CORRESPONDÊNCIA RECEBIDA

DA HUMILDADE À ARROGÂNCIA

Antes de falar em arrogância, indago se o nobre leitor sabe da existência de algum político que depois de sufragado nas urnas tenha conservado a conduta solícita e humilde dos tempos em que peregrinava em busca de votos. Particularmente declaro desconhecer.

Quando à cata de votos, os candidatos, por vezes, chegam a chorar humildades. Porém, depois da outorga viram as costas para quem os sufragou, enchem-se de presunção, de superioridade moral e passam a arrogar para si, descerimoniosamente, prerrogativas, privilégios, imunidades e um sem termo de regalias principescas. Seus princípios éticos, legados de antepassados, nalguns vão-se destingindo progressivamente. Os “crédulos” eleitores que lhe endossaram o passaporte agora já não lhes dizem muito; são apenas manchas do passado.

Enquanto isso, na corte, deslembrado de promessas votivas e alheios à realidade da sua proveniência, os votados passam, então, a pautar-se por condutas solenes e arrogantes. E por falar em arrogantes, inútil seria dizer o quanto a política é pródiga em espécimes desse teor. Peguemos, exemplificativamente, o caso de Renan. Renan Calheiros, o onipotente senador alagoano, agora ocupando o engrandecido cargo de relator da Comissão Parlamentar de Inquérito, vem imprimindo não poucas vexações à pessoa dos depoentes. Tão logo se vê frente às câmeras de televisão o senador aspereja a voz, solta a língua e trata de ficar numeroso e eloquente.

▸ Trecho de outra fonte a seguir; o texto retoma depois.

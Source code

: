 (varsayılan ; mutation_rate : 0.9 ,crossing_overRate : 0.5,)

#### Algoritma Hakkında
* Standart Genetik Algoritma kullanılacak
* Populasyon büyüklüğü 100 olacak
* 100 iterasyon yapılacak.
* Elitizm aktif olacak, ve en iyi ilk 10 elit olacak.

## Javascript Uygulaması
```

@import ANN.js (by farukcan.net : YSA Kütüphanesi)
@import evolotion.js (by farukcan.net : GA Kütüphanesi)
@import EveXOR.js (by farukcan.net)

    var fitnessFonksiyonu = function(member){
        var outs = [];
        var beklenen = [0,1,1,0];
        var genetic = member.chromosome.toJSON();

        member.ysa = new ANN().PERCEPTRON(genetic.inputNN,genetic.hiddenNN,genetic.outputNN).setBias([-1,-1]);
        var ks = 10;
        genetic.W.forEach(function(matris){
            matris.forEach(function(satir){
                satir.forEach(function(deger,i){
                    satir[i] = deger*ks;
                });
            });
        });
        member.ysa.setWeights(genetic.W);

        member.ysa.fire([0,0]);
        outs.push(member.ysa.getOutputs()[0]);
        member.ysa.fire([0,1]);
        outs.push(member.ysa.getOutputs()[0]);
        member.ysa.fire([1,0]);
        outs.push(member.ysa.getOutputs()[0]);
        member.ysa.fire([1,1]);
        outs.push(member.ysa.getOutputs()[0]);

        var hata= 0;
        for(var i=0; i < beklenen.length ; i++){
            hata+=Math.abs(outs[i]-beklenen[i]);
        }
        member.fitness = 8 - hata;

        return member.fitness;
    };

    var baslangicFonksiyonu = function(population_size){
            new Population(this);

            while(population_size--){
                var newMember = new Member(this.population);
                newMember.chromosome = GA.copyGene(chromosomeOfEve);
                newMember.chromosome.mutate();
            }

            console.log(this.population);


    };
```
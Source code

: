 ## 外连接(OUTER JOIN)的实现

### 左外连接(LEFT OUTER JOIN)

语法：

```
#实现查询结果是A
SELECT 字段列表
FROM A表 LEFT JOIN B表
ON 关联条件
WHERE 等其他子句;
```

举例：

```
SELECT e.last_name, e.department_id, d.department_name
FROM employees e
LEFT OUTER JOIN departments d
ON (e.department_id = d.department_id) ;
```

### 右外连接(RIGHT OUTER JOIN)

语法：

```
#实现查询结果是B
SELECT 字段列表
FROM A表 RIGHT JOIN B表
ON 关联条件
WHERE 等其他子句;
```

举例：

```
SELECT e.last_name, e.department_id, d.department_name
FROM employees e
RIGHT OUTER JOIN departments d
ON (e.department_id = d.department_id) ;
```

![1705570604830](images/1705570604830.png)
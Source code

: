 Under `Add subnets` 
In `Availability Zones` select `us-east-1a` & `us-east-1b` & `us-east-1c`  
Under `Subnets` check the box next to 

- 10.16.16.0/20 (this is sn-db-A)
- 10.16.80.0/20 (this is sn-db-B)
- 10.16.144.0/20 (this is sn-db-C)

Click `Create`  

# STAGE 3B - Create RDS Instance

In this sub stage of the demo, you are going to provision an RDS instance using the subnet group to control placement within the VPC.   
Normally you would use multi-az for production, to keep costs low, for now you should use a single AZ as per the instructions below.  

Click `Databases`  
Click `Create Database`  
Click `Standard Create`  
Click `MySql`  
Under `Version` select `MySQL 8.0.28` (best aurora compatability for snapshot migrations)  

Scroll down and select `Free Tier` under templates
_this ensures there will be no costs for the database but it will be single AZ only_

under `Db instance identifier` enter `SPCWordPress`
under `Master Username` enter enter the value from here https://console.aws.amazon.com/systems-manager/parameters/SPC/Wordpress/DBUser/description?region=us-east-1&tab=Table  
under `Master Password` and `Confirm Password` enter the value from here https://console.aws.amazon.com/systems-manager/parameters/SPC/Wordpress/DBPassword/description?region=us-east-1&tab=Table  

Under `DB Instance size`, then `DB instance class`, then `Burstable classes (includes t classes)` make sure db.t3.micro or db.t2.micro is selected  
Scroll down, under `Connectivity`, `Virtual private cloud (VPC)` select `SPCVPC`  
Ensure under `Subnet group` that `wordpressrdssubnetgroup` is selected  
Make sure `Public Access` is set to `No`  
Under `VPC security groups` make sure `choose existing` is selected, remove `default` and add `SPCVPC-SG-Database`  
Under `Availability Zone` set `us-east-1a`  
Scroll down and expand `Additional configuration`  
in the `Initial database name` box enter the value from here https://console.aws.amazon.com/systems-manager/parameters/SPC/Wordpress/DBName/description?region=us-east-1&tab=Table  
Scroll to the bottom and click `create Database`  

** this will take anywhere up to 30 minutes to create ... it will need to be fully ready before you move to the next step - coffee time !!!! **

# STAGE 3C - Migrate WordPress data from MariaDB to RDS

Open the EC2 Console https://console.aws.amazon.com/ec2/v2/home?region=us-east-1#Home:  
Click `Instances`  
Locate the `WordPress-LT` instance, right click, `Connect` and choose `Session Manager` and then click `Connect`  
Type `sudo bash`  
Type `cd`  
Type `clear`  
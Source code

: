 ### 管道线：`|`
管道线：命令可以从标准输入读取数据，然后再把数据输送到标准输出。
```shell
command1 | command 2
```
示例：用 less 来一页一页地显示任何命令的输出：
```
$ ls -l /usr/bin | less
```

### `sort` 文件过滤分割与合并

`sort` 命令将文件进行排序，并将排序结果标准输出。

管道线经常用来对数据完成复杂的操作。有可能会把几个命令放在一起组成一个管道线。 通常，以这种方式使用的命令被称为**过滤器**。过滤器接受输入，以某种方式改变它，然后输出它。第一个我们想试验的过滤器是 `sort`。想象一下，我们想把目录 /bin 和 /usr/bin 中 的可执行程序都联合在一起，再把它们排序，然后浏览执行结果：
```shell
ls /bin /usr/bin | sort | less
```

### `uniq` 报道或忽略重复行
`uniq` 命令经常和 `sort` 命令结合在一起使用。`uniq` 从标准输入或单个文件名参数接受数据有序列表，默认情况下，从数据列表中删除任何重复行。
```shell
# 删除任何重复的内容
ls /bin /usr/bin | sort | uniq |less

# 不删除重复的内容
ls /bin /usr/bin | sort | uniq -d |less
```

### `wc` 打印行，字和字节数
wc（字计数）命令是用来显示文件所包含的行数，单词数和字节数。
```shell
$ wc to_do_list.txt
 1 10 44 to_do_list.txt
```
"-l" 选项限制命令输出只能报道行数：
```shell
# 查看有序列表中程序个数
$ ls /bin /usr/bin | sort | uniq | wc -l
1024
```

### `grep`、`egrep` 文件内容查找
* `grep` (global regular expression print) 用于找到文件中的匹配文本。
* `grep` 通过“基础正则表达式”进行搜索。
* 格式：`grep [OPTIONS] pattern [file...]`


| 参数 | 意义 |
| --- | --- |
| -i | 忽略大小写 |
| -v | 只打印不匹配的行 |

Para fazer-se mais temido e reafirmar seu estilo áspero, desanda a espinafrar os depoentes com admoestações, reprimendas, humilhações e ameaças de prisão. A cena faz lembrar os momentos em que os senhores de engenho faziam curvetear no ar as suas açoiteiras para obter confissão dos cativos. Trata-se de um estilo estranho à ortodoxia do judiciário brasileiro. Estilo, aliás, bastante démodé; ativa os traços de Tomás de Torquemada (1420-1498), inquisidor geral da Espanha. “As CPIs são criadas para coletar dados e fatos, não para humilhar as pessoas” (TV Bandeirantes). As CPIs são legítimas para aplicar a lei, não para vexar as pessoas.

Essa sobranceira função de relator da CPI, ao invés de comedir o senador, se presta, pelo que se vê das imagens televisivas, a torná-lo mais jactancioso, mais ufano, mais cheio de si, mais avultado na vaidade e na valentia. Valentia, aliás, que lhe abona bater o pé a qualquer dunga, fazer frente a qualquer expoente do cangaço. A excelsa função poderia ter a virtude de inspirar o senador ao propósito de mapear, com firmeza, pedagogia e serenidade, as incúrias que concorreram para o agravamento da epidemia no Brasil, mas, pelo que se vê, serve para enchê-lo de fatuidade. É como se lhe aplicassem um elixir com poderes para lhe conferir força descomunal a exemplo do espinafre em relação ao velho marinheiro Popeye.

A conduta de pôr-se aos berros, quando poderia pôr-se em recato e serenidade, não honra o decoro da magistratura do proeminente cargo de Relator da CPI. Afinal, quanto mais o homem sobe na escala da magistratura mais ungido de recato há que se tornar. Ademais, não é seguro fiar-se na capacidade de amedrontar para fazer surdir a verdade. O tema do medo não é exitoso quando se deseja persuadir alguém para fazer ou deixar de fazer alguma coisa.

Com ares e voz de quem vive tomado de cólera, oxalá não venha o senador Renan se extremar e, concausa, despachar caroços de chumbo sobre os depoentes, modo símile ao praticado pelo senador Cid Gomes, do Ceará, quando recentemente, impelido por instinto abarbarado, extremou-se e encheu-se do propósito de assassinar no atacado arremetendo uma retroescavadeira sobre uma multidão de coestaduanos. Felizmente, o padroeiro de Sobral, CE, inexcedível em poder de intercessão, acudiu; assegurou a todos triunfante quinhão de auxílio.

Sem jamais se darem por achados, os políticos vivem se avantajando em condutas façanhudas fazendo parecer que isso lhes é prestimoso para se fazerem mais temidos. Aliás, o cangaço (cuja infâmia nem o tempo conseguiu sepultar), primava pelo expediente de espavorir as pessoas, acometer o terror.